# [PROBLEM DETAILS]
A single number is the answer: the count of lines in these records with "phone" in them.

--- RECORD EXTRACTS Enclosed Below ---

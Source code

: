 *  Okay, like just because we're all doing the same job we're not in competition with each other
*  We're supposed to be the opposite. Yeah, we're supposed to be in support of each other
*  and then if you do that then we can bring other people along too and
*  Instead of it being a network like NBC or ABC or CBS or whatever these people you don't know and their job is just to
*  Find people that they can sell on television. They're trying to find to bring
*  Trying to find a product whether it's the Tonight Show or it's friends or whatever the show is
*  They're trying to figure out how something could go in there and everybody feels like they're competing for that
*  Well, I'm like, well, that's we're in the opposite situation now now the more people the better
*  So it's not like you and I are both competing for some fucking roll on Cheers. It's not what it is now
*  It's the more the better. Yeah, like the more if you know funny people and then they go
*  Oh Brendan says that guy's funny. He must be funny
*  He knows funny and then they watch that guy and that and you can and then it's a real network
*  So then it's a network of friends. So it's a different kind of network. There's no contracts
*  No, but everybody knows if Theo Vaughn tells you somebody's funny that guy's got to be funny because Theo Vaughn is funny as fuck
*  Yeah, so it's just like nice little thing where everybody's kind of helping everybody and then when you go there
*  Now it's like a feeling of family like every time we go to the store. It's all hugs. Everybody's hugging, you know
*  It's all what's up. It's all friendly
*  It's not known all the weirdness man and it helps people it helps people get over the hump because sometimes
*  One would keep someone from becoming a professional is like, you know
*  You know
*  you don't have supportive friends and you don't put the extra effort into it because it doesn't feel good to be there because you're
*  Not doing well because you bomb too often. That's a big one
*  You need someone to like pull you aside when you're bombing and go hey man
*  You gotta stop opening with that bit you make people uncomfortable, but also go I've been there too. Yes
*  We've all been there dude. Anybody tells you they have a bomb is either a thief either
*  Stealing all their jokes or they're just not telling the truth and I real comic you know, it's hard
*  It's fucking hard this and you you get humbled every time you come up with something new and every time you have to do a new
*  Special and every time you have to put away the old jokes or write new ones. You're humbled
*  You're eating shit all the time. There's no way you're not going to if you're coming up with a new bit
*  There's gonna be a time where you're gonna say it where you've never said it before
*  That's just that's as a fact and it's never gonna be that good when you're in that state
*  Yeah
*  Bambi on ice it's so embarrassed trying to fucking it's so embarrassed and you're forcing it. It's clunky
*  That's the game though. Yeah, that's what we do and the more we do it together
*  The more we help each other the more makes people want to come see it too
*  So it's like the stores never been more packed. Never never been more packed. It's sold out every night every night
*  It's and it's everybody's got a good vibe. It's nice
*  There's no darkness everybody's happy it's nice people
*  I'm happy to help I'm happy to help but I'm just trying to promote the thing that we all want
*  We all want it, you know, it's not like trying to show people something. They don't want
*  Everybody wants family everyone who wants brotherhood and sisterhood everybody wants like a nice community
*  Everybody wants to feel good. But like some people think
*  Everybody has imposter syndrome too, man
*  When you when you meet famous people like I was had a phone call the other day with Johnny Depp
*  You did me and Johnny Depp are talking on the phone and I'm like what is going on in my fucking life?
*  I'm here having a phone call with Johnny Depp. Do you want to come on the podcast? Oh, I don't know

--- End of Enclosed RECORD EXTRACTS ---

# [REPLY TO THE EXERCISE]
3